Loyalty to Muhammad secures one access to loh-o-qalm. All these claims if approached with exoteric theology may appear dangerously close to associating partners in God’s power.

To be human is to cultivate relationships and gratitude for the gift of being and this is also the essence of faith. Awe (proper rendering of taqwa) as distinguished from fear of God is the primary response towards the fascinating world and its author and it too is associated with praise of what one encounters.

The fruit of faith is celebration of life as a carnival of joy. For understanding how the Prophets brought glad tidings that na’t tradition especially attests to, note that religion itself is joyful news and a method to bring joy.

The world is divided into two camps those who know Muhammad and those who don’t know. We awake daily thanks to the Light of Muhammad that shines in the sun and in the smiles of the dear ones that sustain us. Everyone who affirms faith in life, freedom, love and compassion has implicitly affirmed Muhammad.

One can’t comment on most chapters of this volume for paucity of space. However, it is better to visit this Garden of Spirit that vivifies. A collection of na’t should be present in every house that claims to be educated and Muslim. I hope we are regularly greeted by newer volumes.

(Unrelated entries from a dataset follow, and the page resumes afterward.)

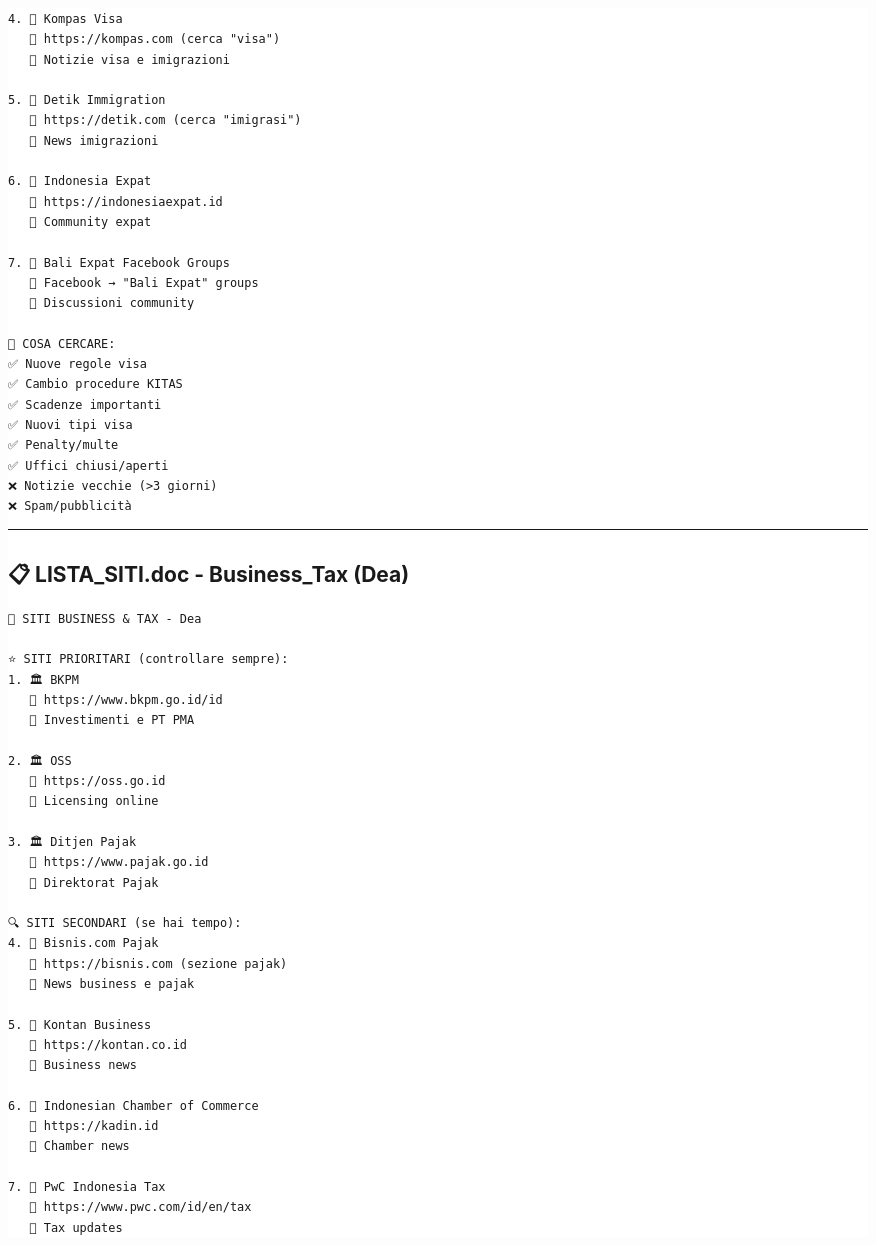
 ```
4. 📰 Kompas Visa
   🔗 https://kompas.com (cerca "visa")
   📝 Notizie visa e imigrazioni

5. 📰 Detik Immigration
   🔗 https://detik.com (cerca "imigrasi")
   📝 News imigrazioni

6. 📱 Indonesia Expat
   🔗 https://indonesiaexpat.id
   📝 Community expat

7. 📱 Bali Expat Facebook Groups
   🔗 Facebook → "Bali Expat" groups
   📝 Discussioni community

🎯 COSA CERCARE:
✅ Nuove regole visa
✅ Cambio procedure KITAS
✅ Scadenze importanti
✅ Nuovi tipi visa
✅ Penalty/multe
✅ Uffici chiusi/aperti
❌ Notizie vecchie (>3 giorni)
❌ Spam/pubblicità
```

---

## 📋 LISTA_SITI.doc - Business_Tax (Dea)

```
🏢 SITI BUSINESS & TAX - Dea

⭐ SITI PRIORITARI (controllare sempre):
1. 🏛️ BKPM
   🔗 https://www.bkpm.go.id/id
   📝 Investimenti e PT PMA

2. 🏛️ OSS
   🔗 https://oss.go.id
   📝 Licensing online

3. 🏛️ Ditjen Pajak
   🔗 https://www.pajak.go.id
   📝 Direktorat Pajak

🔍 SITI SECONDARI (se hai tempo):
4. 📰 Bisnis.com Pajak
   🔗 https://bisnis.com (sezione pajak)
   📝 News business e pajak

5. 📰 Kontan Business
   🔗 https://kontan.co.id
   📝 Business news

6. 📱 Indonesian Chamber of Commerce
   🔗 https://kadin.id
   📝 Chamber news

7. 📱 PwC Indonesia Tax
   🔗 https://www.pwc.com/id/en/tax
   📝 Tax updates
```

Reading the Messenger’s life and work and understanding metaphysical aspect of Messenger and Revelation as intellection for the masses and appreciating the best of philosophers and poets on the value of affirming this life and world as a gift mediated by Haqeeqat-i-Muhammadiya and underscoring how much we owe to those who idealize Muhammad (SAW) and what the Perfect Man and his depths and heights mean for such towering intellects as Ibn Arabi and Rumi and galaxy of sages and na’t writers, one sees how our age is the age of Muhammad and the age of na’t.

Name any great thinker who has failed to implicitly or explicitly affirm Muhammad. All poets sing his glory and beauty if we appreciate the inalienable connection of poetry with wisdom and the function of the Prophet as teaching hikmah and content of hikma as universal moral-metaphysical heritage of all cultures.

P.S The secular world, including aggressively secular fundamentalist France, needs to understand the trans-theistic supra-personal metahistorical ontological dimensions of the Messenger and the fact that blasphemy against him is blasphemy against life and freedom and this is universally unacceptable. It is blasphemy against a whole culture and civilization that was inspired by the blessed Messenger (SAW).

May the blasphemer know what he blasphemes against when it is the question of the Praised One – the Principle of Manifestation or Pole of Existence which makes possible the Universe and Life. We can’t blaspheme against the universe. One can’t spit at the sun or oneself. It is to the Prophet of Islam that we owe a more liberal world where freedom and equality are treasured. Na’t is the genre to which poets of other creeds have contributed and we can see Muhammad (SAW) at the centre of both secular and spiritual history. By virtue of representing both Totality and Equilibrium, all humans are required to take note of this for their own individuation. The destiny of the world depends on our response and view of Muhammad (SAW).